Two documents shared by the fact-finding team show personal data about 20,000 teenage girls with 50 indicators focusing on their health. These are data from two districts: Dhubri and Barpeta.

Local activists blame ASHA (Accredited Social Health Activists) workers for the data breach that has led to women opting not to seek their help anymore. allegedly all the cases are registered based on data leaked by ASHA workers and the head of the Gram Panchayat Secretaries.

In January, Assam designated Gram Panchayat Secretaries as Child Marriage Prohibition Officers as per Section 16 of The Prohibition of Child Marriage Act, 2006.

These data are either collected for National Family Health Survey or for government welfare schemes. Supposedly, the underage marriage rate estimate provided by the NFHS-5 report released in 2022 triggered Assam Chief Minister Himanta Biswa Sarma to begin his “war” against child marriage.

About 32% of women in Assam marry before they attain adulthood, according to NFHS. This is higher than the national average of 23 per cent. The Assam Chief Minister Himanta Biswa Sarma on 03 February, informed that Assam accounted for 16.8% of teenage pregnancies resulting from child marriages.

Since the crackdown began on February 3, the Assam Police has registered over 4,200 cases. The majority of the 6707 people accused are from marginalised groups in the state: Bengali Muslims and tribals. The number of arrested people stands at more than 3,000, including 93 women.

APCR report, published on 19 February, says the “procedure of arrest followed by the Assam police as alleged by the local residents in Dhubri, Barpeta, Mozuli and other districts is in clear contravention of Supreme Court guidelines in DK Basu v. State of West Bengal (1997) AIR SC 610 and Arnesh Kumar vs. State of Bihar (2014).

Further, during arrest, the police seized all documents related to marriage, medical and identification and made them sign blank papers concealing the information.”

In the key observation, the report said, “The drive against child Marriage has a major downside affecting pregnant women who have the apprehension of the arrest of their husbands, in-laws and relatives on the pretext of child marriage. They are reluctant to go to ASHA workers despite their pregnancy dates approaching. It is due because the ASHA workers have leaked/ shared the data of pregnant women district wise causing apprehension of the arrest.”

“For women whose sole bread earners are languishing in jail, taking care of their children and providing nutrition to the unborn has become a major concern.”
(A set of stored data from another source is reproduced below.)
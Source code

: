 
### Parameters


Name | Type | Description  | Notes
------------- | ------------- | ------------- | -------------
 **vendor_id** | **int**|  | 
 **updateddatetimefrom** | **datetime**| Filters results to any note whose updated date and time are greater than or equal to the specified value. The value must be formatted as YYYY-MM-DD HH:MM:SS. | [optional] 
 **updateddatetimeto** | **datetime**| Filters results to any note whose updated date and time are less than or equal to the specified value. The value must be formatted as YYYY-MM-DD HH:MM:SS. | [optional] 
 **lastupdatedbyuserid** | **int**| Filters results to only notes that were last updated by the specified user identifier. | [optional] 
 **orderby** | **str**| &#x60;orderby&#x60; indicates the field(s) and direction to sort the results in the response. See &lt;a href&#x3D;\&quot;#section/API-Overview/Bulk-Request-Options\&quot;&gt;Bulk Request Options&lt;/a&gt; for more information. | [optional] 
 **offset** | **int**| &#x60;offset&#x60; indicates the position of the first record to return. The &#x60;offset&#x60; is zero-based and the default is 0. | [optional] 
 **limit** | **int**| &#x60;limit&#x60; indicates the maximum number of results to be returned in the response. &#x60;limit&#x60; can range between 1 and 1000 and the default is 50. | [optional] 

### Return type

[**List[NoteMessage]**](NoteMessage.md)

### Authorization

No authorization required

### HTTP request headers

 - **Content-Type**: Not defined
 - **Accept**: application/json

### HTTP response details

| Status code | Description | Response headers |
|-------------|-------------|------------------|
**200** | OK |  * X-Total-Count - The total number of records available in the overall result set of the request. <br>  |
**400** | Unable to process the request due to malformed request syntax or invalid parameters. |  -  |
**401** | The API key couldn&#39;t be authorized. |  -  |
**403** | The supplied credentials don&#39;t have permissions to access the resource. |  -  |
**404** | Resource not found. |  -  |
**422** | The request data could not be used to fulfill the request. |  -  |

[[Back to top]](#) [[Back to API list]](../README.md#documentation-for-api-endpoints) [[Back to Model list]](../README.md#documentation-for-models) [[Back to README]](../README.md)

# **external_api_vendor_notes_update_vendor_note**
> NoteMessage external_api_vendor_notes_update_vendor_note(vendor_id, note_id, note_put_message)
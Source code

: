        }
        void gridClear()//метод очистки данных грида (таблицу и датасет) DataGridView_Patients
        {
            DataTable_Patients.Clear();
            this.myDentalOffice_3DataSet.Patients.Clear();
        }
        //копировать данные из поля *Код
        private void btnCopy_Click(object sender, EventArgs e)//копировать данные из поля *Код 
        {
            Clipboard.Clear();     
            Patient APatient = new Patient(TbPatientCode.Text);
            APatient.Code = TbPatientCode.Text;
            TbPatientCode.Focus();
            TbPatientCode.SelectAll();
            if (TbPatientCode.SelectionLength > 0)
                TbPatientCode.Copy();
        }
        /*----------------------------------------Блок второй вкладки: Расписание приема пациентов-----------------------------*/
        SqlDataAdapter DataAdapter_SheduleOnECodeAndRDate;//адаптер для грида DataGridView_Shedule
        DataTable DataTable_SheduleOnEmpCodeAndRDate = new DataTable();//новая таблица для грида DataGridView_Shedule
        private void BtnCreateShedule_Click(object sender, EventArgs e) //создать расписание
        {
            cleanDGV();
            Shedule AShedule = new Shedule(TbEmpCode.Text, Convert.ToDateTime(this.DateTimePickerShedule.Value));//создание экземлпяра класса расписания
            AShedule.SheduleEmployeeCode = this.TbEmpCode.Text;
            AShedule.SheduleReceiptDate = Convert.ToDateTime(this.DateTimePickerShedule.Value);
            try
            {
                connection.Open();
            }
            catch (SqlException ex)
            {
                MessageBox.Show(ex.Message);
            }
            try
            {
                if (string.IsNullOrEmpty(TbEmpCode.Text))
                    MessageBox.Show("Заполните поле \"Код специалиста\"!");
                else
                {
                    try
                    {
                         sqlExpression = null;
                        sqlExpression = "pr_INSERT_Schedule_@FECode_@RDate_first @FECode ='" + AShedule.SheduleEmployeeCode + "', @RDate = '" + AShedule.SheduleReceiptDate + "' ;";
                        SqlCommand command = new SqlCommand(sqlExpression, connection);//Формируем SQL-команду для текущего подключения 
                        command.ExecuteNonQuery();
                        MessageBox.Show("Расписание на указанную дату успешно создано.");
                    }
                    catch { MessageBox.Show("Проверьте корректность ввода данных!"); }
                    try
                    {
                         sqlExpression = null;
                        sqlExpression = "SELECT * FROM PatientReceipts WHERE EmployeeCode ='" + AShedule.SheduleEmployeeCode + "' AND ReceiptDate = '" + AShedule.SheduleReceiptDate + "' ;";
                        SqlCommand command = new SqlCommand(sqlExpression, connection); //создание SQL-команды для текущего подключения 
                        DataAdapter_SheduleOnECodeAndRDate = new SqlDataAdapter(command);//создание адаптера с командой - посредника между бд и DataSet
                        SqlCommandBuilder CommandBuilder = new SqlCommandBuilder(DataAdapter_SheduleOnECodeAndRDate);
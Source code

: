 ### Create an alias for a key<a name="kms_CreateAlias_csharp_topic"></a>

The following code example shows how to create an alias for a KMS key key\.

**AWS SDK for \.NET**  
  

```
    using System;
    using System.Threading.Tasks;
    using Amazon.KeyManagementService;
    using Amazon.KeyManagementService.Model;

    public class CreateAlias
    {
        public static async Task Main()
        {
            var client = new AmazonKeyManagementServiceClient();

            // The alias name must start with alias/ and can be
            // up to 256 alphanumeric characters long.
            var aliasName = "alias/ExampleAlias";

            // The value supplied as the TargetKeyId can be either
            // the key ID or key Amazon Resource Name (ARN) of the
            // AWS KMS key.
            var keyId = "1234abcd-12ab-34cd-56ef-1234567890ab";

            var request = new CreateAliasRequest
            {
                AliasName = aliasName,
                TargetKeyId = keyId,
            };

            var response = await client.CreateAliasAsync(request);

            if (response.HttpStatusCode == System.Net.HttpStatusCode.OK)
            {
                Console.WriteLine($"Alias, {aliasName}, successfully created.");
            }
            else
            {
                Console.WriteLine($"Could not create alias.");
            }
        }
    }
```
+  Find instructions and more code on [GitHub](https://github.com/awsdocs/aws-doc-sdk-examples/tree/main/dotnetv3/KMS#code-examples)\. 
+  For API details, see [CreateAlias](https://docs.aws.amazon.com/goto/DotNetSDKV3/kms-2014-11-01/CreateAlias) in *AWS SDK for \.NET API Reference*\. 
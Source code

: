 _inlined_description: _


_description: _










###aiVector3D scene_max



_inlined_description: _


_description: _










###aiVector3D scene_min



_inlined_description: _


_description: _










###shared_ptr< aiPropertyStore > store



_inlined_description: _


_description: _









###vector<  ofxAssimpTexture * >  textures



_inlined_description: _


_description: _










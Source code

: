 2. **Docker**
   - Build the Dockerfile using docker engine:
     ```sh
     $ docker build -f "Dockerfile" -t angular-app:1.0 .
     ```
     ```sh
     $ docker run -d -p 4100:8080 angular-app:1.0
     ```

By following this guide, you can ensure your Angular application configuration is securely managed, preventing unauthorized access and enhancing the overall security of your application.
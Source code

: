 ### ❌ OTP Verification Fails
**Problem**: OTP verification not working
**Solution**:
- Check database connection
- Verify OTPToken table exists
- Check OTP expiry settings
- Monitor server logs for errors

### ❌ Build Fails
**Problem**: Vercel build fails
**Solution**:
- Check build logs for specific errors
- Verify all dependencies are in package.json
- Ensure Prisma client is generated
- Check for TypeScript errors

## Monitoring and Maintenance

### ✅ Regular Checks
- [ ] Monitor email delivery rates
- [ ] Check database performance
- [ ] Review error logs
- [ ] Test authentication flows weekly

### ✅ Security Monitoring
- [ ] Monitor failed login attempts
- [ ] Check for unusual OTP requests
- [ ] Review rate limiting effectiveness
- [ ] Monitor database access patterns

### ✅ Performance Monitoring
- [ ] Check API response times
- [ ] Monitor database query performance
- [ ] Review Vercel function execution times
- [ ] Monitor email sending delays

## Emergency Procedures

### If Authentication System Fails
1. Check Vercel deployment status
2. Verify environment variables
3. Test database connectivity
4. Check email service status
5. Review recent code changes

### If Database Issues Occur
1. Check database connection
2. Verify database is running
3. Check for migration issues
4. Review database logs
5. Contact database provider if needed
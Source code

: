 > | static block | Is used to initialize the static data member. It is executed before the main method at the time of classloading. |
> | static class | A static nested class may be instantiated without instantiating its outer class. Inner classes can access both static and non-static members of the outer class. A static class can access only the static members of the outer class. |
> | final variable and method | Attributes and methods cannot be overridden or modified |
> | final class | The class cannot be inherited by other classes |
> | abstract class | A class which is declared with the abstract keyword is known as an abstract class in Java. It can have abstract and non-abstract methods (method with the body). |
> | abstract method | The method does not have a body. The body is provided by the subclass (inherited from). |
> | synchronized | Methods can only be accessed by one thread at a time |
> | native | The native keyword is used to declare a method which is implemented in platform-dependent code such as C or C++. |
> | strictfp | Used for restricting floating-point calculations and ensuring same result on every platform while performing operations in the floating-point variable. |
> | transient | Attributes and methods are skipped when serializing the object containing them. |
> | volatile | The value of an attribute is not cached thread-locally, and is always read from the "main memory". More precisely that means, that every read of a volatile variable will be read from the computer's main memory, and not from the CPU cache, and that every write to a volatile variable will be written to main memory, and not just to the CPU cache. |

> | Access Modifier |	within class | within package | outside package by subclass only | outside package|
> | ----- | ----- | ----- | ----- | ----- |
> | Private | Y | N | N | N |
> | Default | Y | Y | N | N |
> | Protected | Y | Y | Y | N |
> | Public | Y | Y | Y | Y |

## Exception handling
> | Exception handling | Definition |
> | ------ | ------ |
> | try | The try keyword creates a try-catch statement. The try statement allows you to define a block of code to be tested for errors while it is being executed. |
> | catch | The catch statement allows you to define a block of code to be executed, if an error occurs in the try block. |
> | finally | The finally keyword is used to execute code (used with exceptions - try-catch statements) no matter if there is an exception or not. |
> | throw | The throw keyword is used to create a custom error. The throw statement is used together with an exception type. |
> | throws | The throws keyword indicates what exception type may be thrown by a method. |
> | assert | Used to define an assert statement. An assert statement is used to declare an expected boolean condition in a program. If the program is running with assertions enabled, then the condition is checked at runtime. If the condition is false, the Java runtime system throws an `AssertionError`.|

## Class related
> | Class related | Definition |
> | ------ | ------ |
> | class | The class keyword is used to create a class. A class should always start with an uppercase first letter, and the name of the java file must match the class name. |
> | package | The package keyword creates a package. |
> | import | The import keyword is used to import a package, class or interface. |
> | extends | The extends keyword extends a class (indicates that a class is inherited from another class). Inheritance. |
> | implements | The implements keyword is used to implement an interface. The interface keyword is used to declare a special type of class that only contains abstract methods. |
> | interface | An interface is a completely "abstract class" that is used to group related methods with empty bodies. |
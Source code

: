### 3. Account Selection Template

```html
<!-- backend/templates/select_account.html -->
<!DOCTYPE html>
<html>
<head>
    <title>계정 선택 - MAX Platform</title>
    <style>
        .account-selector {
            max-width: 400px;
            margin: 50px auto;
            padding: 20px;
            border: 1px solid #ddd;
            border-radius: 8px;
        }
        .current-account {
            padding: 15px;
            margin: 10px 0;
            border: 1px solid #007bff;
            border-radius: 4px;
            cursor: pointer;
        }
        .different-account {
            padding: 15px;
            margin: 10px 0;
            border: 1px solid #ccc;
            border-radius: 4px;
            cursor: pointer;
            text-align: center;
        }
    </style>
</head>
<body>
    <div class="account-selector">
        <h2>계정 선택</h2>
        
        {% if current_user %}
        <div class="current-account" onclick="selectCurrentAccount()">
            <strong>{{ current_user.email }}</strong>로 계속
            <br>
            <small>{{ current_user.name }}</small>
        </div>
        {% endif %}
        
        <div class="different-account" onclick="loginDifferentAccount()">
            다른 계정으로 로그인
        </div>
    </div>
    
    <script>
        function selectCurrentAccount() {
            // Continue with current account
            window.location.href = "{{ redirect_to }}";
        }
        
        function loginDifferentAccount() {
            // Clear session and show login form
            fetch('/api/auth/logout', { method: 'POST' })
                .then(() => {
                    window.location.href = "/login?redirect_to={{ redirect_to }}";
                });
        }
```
Maktoob has made an enquiry with the International Institute for Population Sciences in Mumbai, part of the NFHS report, to understand if the Assam government have made the request to access these data. The story will be updated once we get a response.

On 14 February, while granting anticipatory bail to nine people charged under the POCSO Act, the Gauhati High Court heavily criticised the mass arrests, saying the crackdown was “causing havoc in the private lives of people”.